During the Great Depression, New Deal legislation threatened to outlaw any misleading advertising, a result of the burgeoning consumer movement and the public outcry against advertising during the period (Time, 1941). The reformers did not fully achieve their goals, but they did make a permanent mark on advertising history. The 1938 Wheeler-Lea Amendment expanded the FTC’s role to protect consumers from deceptive advertising. Until this point, the FTC was responsible for addressing false advertising complaints from competitors. With this legislation, the agency also became an important resource for the consumer movement.
Truth in Advertising
In 1971, the FTC began the Advertising Substantiation Program to force advertisers to provide evidence for the claims in their advertisements. Under this program, the FTC gained the power to issue cease-and-desist orders to advertisers regarding specific ads in question and to order corrective advertising. Under this provision, the FTC can force a company to issue an advertisement acknowledging and correcting an earlier misleading ad. Regulations under this program established that supposed experts used in advertisements must be qualified experts in their field, and celebrities must actually use the products they endorse.14 In 2006, Sunny Health Nutrition was brought to court for advertising height-enhancing pills called HeightMax. The FTC found the company had hired an actor to appear as an expert in its ads, and that the pills did not live up to their claim. Sunny Health Nutrition was forced to pay $375,000 to consumers for misrepresenting its product (Consumer Affairs, 2006).
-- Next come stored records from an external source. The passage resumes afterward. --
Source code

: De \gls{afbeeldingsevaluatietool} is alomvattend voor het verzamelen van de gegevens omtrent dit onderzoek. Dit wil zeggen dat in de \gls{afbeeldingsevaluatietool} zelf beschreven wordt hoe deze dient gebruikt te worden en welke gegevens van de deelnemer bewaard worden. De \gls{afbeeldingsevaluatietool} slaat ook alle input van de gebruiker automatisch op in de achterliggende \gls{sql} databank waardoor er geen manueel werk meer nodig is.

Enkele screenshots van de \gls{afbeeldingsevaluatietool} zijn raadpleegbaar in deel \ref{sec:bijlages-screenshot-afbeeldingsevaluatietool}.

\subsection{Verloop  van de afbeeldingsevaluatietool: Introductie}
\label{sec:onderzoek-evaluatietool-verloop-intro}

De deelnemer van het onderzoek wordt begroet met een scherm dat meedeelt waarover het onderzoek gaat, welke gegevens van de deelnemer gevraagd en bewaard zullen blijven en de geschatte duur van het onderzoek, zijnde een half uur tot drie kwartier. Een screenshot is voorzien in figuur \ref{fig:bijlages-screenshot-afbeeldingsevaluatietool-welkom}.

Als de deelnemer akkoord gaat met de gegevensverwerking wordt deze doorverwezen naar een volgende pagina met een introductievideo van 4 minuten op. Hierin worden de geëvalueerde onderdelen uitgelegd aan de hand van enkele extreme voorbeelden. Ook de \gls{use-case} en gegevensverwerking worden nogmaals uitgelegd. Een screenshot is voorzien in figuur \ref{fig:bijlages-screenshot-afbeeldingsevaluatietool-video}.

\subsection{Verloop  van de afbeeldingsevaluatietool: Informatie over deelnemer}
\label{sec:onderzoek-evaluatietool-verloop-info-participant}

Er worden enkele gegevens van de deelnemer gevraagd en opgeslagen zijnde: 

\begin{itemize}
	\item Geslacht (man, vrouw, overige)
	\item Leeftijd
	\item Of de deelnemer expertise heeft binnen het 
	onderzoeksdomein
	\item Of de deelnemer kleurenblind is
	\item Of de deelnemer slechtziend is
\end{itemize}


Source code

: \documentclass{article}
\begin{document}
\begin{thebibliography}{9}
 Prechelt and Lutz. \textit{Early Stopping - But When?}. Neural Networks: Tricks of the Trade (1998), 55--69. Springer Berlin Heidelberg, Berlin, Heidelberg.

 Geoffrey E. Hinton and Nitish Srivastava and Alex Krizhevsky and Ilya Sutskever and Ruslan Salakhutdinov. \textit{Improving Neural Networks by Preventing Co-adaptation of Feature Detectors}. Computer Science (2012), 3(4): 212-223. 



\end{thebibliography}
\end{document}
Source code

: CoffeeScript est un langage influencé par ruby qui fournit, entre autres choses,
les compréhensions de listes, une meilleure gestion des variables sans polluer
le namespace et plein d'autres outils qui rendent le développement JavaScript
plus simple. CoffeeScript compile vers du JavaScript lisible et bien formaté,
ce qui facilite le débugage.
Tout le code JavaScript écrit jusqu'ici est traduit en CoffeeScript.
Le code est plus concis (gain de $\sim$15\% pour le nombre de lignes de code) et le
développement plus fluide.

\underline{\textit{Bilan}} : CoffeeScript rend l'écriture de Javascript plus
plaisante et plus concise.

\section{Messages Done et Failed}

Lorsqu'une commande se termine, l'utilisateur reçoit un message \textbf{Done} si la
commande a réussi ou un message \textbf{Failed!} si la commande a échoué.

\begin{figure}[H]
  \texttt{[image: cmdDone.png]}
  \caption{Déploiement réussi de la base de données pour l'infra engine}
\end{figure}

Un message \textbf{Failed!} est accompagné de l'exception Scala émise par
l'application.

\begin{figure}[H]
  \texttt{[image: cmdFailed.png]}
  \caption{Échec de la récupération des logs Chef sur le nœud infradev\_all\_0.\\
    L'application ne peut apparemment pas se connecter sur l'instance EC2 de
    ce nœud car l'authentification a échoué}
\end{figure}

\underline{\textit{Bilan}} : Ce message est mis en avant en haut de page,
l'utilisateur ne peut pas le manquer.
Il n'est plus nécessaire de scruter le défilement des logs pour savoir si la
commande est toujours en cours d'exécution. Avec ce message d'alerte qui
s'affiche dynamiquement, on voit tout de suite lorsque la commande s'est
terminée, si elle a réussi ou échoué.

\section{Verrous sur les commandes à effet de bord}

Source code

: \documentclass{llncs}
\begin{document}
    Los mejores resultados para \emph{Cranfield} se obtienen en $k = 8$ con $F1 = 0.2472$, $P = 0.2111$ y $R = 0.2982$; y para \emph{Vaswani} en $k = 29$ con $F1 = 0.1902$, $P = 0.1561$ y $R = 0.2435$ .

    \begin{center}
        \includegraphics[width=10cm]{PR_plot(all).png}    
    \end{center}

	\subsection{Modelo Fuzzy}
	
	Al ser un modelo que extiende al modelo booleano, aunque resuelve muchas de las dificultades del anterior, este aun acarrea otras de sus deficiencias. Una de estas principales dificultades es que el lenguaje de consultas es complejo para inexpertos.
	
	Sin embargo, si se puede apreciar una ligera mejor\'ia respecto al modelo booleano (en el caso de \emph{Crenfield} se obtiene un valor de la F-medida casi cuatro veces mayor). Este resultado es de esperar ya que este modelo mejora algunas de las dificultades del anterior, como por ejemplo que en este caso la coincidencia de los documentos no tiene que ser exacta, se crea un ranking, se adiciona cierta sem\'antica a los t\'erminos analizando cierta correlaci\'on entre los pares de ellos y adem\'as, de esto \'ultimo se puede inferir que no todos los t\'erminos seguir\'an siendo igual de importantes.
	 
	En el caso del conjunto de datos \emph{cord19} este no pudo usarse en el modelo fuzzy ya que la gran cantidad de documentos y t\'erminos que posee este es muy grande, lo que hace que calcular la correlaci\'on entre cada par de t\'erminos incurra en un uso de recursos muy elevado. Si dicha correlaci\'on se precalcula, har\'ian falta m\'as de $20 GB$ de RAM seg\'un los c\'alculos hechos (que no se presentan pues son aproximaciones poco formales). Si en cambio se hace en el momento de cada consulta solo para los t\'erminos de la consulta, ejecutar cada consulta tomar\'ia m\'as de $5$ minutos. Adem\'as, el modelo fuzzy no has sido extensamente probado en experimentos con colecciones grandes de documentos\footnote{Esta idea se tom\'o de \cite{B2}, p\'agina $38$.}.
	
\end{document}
In 1992, the FTC introduced guidelines defining terms such as biodegradable and recyclable. The growth of the environmental movement in the early 1990s led to an upsurge in environmental claims by manufacturers and advertisers. For example, Mobil Oil claimed their Hefty trash bags were biodegradable. While technically this statement is true, a 500- to 1,000-year decomposition cycle does not meet most people’s definitions of the term (Lapidos, 2007). The FTC guidelines made such claims false by law (Schneider, 1992).
Regulation of the Internet
The FTC has also turned its attention to online advertising. The Children’s Online Privacy Act of 1998 was passed to prohibit companies from obtaining the personal information of children who access websites or other online resources. Because of the youth orientation of the Internet, newer advertising techniques have drawn increasing criticism. Alcohol companies in particular have come under scrutiny. Beer manufacturer Heineken’s online presence includes a virtual city in which users can own an apartment and use services such as e-mail. This practice mirrors that of children’s advertising, in which companies often create virtual worlds to immerse children in their products. However, the age-verification requirements to participate in this type of environment are easily falsified and can lead to young children being exposed to more mature content (Gardner, 2010).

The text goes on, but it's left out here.